Teachers, administrators, parents, and students in New Jersey have to understand that this new teacher evaluation program has serious flaws that have not been acknowledged, let alone addressed. To that end - and I hope the good people on the EPAC panel, including Morgan, understand the spirit in which I offer this criticism - let me address some critical points in Morgan's op-ed:
One of the measures of AchieveNJ, the proposed system -- and the one that has received the most press attention -- is the Student Growth Percentile (SGP) score. The SGP is a measure of how a teacher’s students have grown on the New Jersey Assessment of Skills and Knowledge (NJ ASK) in comparison to those statewide who are most like them academically. As an eighth-grade language arts teacher, I am one of those teachers who will receive an SGP rating. Personally, I am very curious to see my score, and I know that it is going to give me valuable data about the students I teach and my impact on their learning.(I'm going to forgo a lot of links in this post, because everything you need to know is here. And if that's a little too technical for you, don't worry - read this.)
It would be one thing if the SGP component of AchieveNJ was solely about letting a teacher "see her score"; it is not. The SGP measure is a mandatory, rigidly applied portion of the evaluation for a small subset of teachers (4-8 grade math and language arts). The median SGP (mSGP) Morgan and her fellow teachers receive has a high-stakes consequence attached to it; it is not merely information to help instruction. How could it be? After all, Morgan's students will already be in high school when she gets their SGPs.
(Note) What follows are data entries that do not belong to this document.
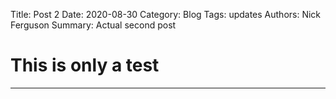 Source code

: Title: Post 2
Date: 2020-08-30
Category: Blog
Tags: updates
Authors: Nick Ferguson
Summary: Actual second post

# This is only a test
***

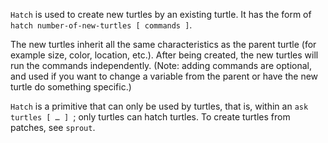 `Hatch` is used to create new turtles by an existing turtle. It has the form of `hatch number-of-new-turtles [ commands ]`. 

The new turtles inherit all the same characteristics as the parent turtle (for example size, color, location, etc.). After being created, the new turtles will run the commands independently. (Note: adding commands are optional, and used if you want to change a variable from the parent or have the new turtle do something specific.) 

`Hatch` is a primitive that can only be used by turtles, that is, within an `ask turtles [ … ] `; only turtles can hatch turtles. To create turtles from patches, see `sprout`. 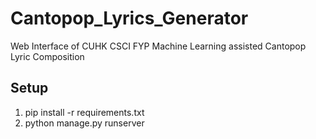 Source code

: # Cantopop_Lyrics_Generator
Web Interface of CUHK CSCI FYP Machine Learning assisted Cantopop Lyric Composition

 ## Setup
 1. pip install -r requirements.txt
 2. python manage.py runserver
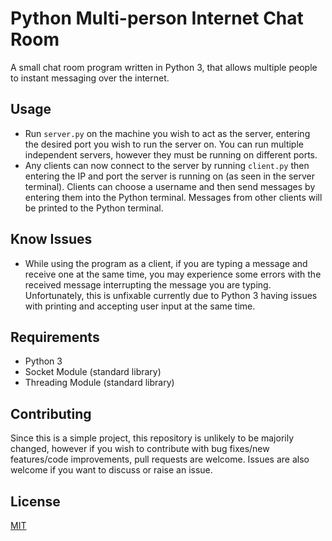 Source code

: # Python Multi-person Internet Chat Room
A small chat room program written in Python 3, that allows multiple people to instant messaging over the internet.

## Usage
- Run ``server.py`` on the machine you wish to act as the server, entering the desired port you wish to run the server on. You can run multiple independent servers, however they must be running on different ports.
- Any clients can now connect to the server by running ``client.py`` then entering the IP and port the server is running on (as seen in the server terminal). Clients can choose a username and then send messages by entering them into the Python terminal. Messages from other clients will be printed to the Python terminal.

## Know Issues
- While using the program as a client, if you are typing a message and receive one at the same time, you may experience some errors with the received message interrupting the message you are typing. Unfortunately, this is unfixable currently due to Python 3 having issues with printing and accepting user input at the same time.

## Requirements
- Python 3
- Socket Module (standard library)
- Threading Module (standard library)

## Contributing
Since this is a simple project, this repository is unlikely to be majorily changed, however if you wish to contribute with bug fixes/new features/code improvements, pull requests are welcome. Issues are also welcome if you want to discuss or raise an issue.

## License
[MIT](https://choosealicense.com/licenses/mit/)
The use of SGPs is almost entirely for accountability, not instructional improvement. The NJDOE has gone on for a while now about how valuable it will be for a teacher or administrator to see how a child "grows" in comparison to his or her "peers." But because SGPs are descriptive and do not even attempt to find the cause for growth, the value of them as instructional assessments has been way overhyped. It's far more critical that we find out why a child is or isn't growing at her full potential than to compare her to her "peers."
As to those "peers" - the only characteristic they share is a similar history in previous scores. SGPs do not attempt to add student characteristics into their description, and we have very good evidence that this creates a bias (one not well ameliorated, by the way, by the use of value-added models, or VAMs). Given that classrooms are not assigned similar rosters of students, either within or between schools and districts, there is every reason to believe the teachers who educate the neediest children will suffer a disadvantage.
And then there's the problem of using the median SGP of a class, which is mathematically suspect. All of this adds up to a system about which any teacher should have serious concerns. So it's more than a little frustrating to read a piece where these concerns are brushed aside so easily. NJDOE owes the teachers of this state serious answers to their concerns; they are not to be found here.
As to the SGOs: I would refer all readers to Dr. Howard Wainer, a distinguished education researcher:
There is no research that NJDOE has put forward - none - that justifies using SGOs as 15% of a teacher's evaluation. As a long-time observer of NJDOE, I strongly suspect SGOs are being put into place in an attempt to placate critics who have pointed out that only a small number of teachers will be subject to evaluation by SGPs.
Again: I am not going to criticize the motivations of any of the members of EPAC. But this op-ed piece is not helpful: it evades addressing the central concerns with AchieveNJ, and it asks teachers to happily sign on to a system of evaluation that has no support in research. Unless and until the NJDOE is prepared to seriously and substantively answer the criticisms leveled against these rigid, top-down, unsupported regulations, no teacher should buy into what comes across as little better than propaganda.